PROBLEM DESCRIPTION ▸ From the entries that follow, extract each line holding the string "priešingų".

SOURCE INFORMATION ▸
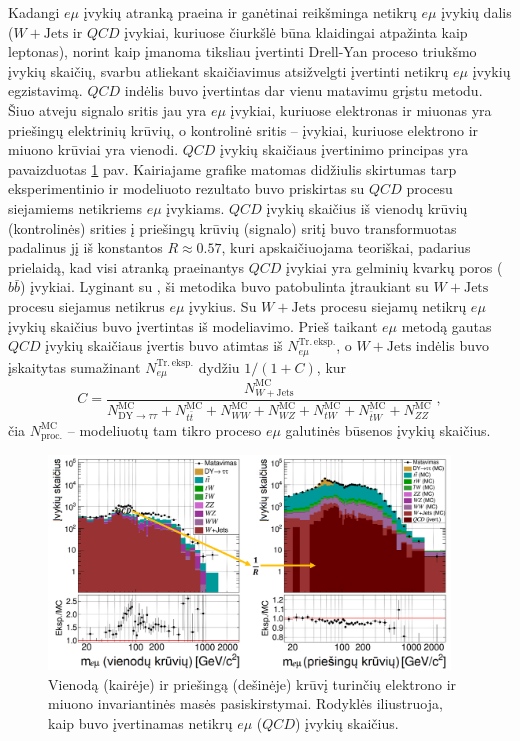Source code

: \documentclass[a4paper, 12pt, oneside]{article}
\newcommand{\emu}{e\mu}
\newcommand{\WJets}{W\! +\!\mathrm{Jets}}
\newcommand{\QCD}{QC\! D}
\newlength\q
\begin{document}
Kadangi $\emu$ įvykių atranką praeina ir ganėtinai reikšminga netikrų $\emu$ įvykių dalis
($\WJets$ ir $\QCD$ įvykiai, kuriuose čiurkšlė būna klaidingai atpažinta kaip leptonas),
norint kaip įmanoma tiksliau įvertinti Drell-Yan proceso triukšmo įvykių skaičių, svarbu atliekant skaičiavimus atsižvelgti
įvertinti netikrų $\emu$ įvykių egzistavimą.
$\QCD$ indėlis buvo įvertintas dar vienu matavimu grįstu metodu.
Šiuo atveju signalo sritis jau yra $\emu$ įvykiai, kuriuose elektronas ir miuonas yra priešingų elektrinių
krūvių, o kontrolinė sritis -- įvykiai, kuriuose elektrono ir miuono krūviai yra vienodi.
$\QCD$ įvykių skaičiaus įvertinimo principas yra pavaizduotas \ref{fig:emuQCD} pav.
Kairiajame grafike matomas didžiulis skirtumas tarp eksperimentinio ir modeliuoto rezultato buvo
priskirtas su $\QCD$ procesu siejamiems netikriems $\emu$ įvykiams.
$\QCD$ įvykių skaičius iš vienodų krūvių (kontrolinės) srities į priešingų krūvių (signalo) sritį
buvo transformuotas padalinus jį iš konstantos $R\approx 0.57$, kuri apskaičiuojama teoriškai,
padarius prielaidą, kad visi atranką praeinantys $\QCD$ įvykiai yra gelminių kvarkų poros
($b\bar{b}$) įvykiai.
Lyginant su \cite{MAk1}, ši metodika buvo patobulinta įtraukiant su $\WJets$ procesu siejamus netikrus $\emu$ įvykius.
Su $\WJets$ procesu siejamų netikrų $e\mu$ įvykių skaičius buvo įvertintas iš modeliavimo.
Prieš taikant $\emu$ metodą gautas $\QCD$ įvykių skaičiaus įvertis buvo atimtas iš
$N_{e\mu}^{\mathrm{Tr. \, eksp.}}$, o $W+\mathrm{Jets}$ indėlis buvo įskaitytas sumažinant
$N_{e\mu}^{\mathrm{Tr. \, eksp.}}$ dydžiu $1/(1+C)$, kur
\begin{equation*}
	C = \frac{ N_{W+\mathrm{Jets}}^{\mathrm{MC}} } { N_{\mathrm{DY}\rightarrow\tau\tau}^{\mathrm{MC}} + 
	N_{t\bar{t}}^{\mathrm{MC}} + N_{WW}^{\mathrm{MC}} + N_{WZ}^{\mathrm{MC}} + N_{tW}^{\mathrm{MC}} + N_{\bar{t}W}^{\mathrm{MC}} +
	N_{ZZ}^{\mathrm{MC}} } \; ,
\end{equation*}
čia $N^{\mathrm{MC}}_{\mathrm{proc.}}$ -- modeliuotų tam tikro proceso $\emu$ galutinės būsenos įvykių skaičius.

\begin{figure}[H]
	\includegraphics[width=0.95\textwidth]{emuQCDest.png}
	\vspace{-0.2cm}
	\caption{\label{fig:emuQCD} Vienodą (kairėje) ir priešingą (dešinėje) krūvį turinčių elektrono ir
	miuono invariantinės masės pasiskirstymai.
	Rodyklės iliustruoja, kaip buvo įvertinamas netikrų $\emu$ ($\QCD$) įvykių skaičius.
	}
\end{figure}
\end{document}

YOUR RESPONSE ▸
Šiuo atveju signalo sritis jau yra $\emu$ įvykiai, kuriuose elektronas ir miuonas yra priešingų elektrinių
$\QCD$ įvykių skaičius iš vienodų krūvių (kontrolinės) srities į priešingų krūvių (signalo) sritį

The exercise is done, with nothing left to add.